Changement d’usage des sols
Etroitement lié à la perte de biodiversité, le changement rapide
d’usage des sols est, lui aussi, globalement hors limite. Les
chercheurs estiment ainsi qu’il faudrait conserver 75 % de couvert
forestier dans les zones auparavant forestières ; au niveau mondial, le
taux moyen actuel est estimé à tout juste un peu plus de 60 %.
Cependant, cette moyenne cache de grandes disparités : alors que le
Brésil (pourtant fréquemment cité comme mauvais exemple) demeure dans
la zone de sécurité, l’Afrique équatoriale, et l’Asie du sud sont
largement au delà du seuil de 75 %...
Cette course aux terres arables cache un autre enjeu, souvent méconnu
du grand public et des décideurs. La quatrième limite franchie est,
selon Will Steffen et ses collègues, la perturbation des cycles de
l’azote et du phosphore qui assurent la fertilité des sols agricoles.
Ces perturbations sont principalement causées par l’utilisation
excessive d’engrais et la mauvaise gestion des effluents des
exploitations animales.
Flux de phosphore
« Un des changements majeurs depuis la publication de 2009
concerne la révision des limites planétaires liées aux flux de
phosphore, explique Philippe Hinsinger, chercheur (INRA) au laboratoire
Eco&Sols (Montpellier Supagro, IRD, Cirad, INRA), spécialiste des
cycles biogéochimiques et qui n’a pas participé à l’étude. Le précédent
article tirait déjà la sonnette d’alarme concernant le cycle de
l’azote, en montrant que nous avions déjà dépassé la limite de
l’acceptable mais ils considéraient que dans le cas du phosphore, nous
nous approchions de la limite sans toutefois la dépasser. » C’est
désormais chose faite.
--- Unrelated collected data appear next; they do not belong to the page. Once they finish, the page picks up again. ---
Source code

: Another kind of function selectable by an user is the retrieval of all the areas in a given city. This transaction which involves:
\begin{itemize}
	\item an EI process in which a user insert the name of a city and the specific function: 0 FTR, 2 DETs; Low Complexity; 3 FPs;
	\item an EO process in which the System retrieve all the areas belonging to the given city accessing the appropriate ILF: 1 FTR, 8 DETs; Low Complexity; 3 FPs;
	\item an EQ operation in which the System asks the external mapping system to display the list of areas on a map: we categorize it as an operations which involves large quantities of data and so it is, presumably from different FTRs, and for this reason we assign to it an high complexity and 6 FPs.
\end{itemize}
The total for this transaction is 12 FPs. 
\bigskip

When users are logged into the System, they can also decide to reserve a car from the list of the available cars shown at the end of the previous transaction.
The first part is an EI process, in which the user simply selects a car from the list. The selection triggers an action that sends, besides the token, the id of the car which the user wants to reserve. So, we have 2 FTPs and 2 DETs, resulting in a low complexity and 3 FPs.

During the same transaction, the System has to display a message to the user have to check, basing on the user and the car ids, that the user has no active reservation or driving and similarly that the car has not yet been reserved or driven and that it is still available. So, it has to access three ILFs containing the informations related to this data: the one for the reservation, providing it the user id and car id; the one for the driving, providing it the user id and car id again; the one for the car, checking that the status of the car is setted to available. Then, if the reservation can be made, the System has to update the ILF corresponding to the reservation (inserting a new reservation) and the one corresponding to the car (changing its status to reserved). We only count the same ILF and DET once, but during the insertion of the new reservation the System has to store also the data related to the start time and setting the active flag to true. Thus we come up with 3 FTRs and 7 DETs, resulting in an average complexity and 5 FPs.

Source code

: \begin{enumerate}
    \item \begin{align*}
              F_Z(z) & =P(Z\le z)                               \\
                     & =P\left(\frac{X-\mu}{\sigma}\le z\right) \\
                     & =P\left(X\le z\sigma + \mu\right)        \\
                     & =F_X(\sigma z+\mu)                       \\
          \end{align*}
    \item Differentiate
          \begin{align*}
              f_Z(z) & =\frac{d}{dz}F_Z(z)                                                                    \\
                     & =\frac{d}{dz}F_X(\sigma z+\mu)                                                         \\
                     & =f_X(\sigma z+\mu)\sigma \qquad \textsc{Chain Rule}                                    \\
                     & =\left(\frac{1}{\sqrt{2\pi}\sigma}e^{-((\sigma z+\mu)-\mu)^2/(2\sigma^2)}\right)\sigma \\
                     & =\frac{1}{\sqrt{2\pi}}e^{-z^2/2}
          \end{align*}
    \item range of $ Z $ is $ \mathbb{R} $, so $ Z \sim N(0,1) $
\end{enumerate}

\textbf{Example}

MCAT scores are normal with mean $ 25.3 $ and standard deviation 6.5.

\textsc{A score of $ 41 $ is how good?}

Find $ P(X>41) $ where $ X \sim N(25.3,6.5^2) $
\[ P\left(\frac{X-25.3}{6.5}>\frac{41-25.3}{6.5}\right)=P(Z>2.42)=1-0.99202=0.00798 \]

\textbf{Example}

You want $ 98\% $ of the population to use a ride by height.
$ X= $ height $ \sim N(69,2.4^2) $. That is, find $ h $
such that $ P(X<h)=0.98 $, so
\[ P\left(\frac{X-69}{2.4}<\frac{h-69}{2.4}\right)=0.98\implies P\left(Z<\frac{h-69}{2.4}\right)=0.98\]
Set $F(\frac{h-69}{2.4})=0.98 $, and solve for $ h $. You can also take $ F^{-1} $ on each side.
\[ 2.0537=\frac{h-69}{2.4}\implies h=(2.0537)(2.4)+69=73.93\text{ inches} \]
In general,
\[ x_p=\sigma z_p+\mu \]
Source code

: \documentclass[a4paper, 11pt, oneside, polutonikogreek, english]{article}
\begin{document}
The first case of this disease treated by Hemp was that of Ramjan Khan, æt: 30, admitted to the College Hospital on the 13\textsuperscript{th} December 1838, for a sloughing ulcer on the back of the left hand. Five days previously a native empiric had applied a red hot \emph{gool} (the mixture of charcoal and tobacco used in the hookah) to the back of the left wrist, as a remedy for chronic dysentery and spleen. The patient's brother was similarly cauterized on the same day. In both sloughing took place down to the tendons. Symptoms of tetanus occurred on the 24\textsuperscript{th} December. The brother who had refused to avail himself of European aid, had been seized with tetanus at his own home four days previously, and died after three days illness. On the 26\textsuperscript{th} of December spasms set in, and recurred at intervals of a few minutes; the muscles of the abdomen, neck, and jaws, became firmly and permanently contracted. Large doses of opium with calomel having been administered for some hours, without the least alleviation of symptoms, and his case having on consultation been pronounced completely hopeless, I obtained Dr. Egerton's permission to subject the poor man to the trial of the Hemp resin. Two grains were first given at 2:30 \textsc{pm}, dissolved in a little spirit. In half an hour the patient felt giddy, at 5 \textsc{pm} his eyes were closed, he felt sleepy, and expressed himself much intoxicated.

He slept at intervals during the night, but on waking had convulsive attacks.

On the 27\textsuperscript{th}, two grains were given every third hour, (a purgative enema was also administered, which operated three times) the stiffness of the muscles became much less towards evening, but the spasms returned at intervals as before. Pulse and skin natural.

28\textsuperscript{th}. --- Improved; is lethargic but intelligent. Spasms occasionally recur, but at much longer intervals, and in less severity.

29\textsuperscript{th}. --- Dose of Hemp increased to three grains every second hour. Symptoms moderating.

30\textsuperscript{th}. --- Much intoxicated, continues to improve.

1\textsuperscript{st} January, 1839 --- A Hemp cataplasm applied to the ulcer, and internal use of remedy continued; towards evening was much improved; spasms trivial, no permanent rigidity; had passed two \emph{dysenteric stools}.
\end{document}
En particulier, précise en substance M.
Hinsinger, la prise en compte des flux de phosphore vers les
écosystèmes aquatiques d’eaux douces, via les déjections animales des
grandes zones d’élevage hors-sol, ou l’érosion des terres agricoles
chargées d’engrais phosphatés, fait bondir l’addition.
« Comme le pointent les auteurs, cela devrait nous inciter à
mettre en place une gouvernance planétaire pour évoluer vers une
meilleure utilisation de nos ressources en phosphore, poursuit M.
Hinsinger. D’autant que les phosphates naturels, qui servent à produire
les engrais phosphatés, ont été recensés en 2014 par la Commission
européenne comme faisant partie des 20 matières premières critiques, et
c’est la seule qui concerne directement les questions de sécurité
alimentaire. »
Au chapitre des bonnes nouvelles, l’étude estime qu’en moyenne
mondiale, concernant l’utilisation d’eau douce, l’intégrité de la
couche d’ozone, l’acidification des océans, les indices sont en deçà
des limites calculées par les chercheurs. Quand à la quantité
d’« entités nouvelles » (molécules de synthèse,
nano-particules, etc.) que le système-Terre est capable d’absorber sans
dommage, les chercheurs s’avouent incapables de définir une limite.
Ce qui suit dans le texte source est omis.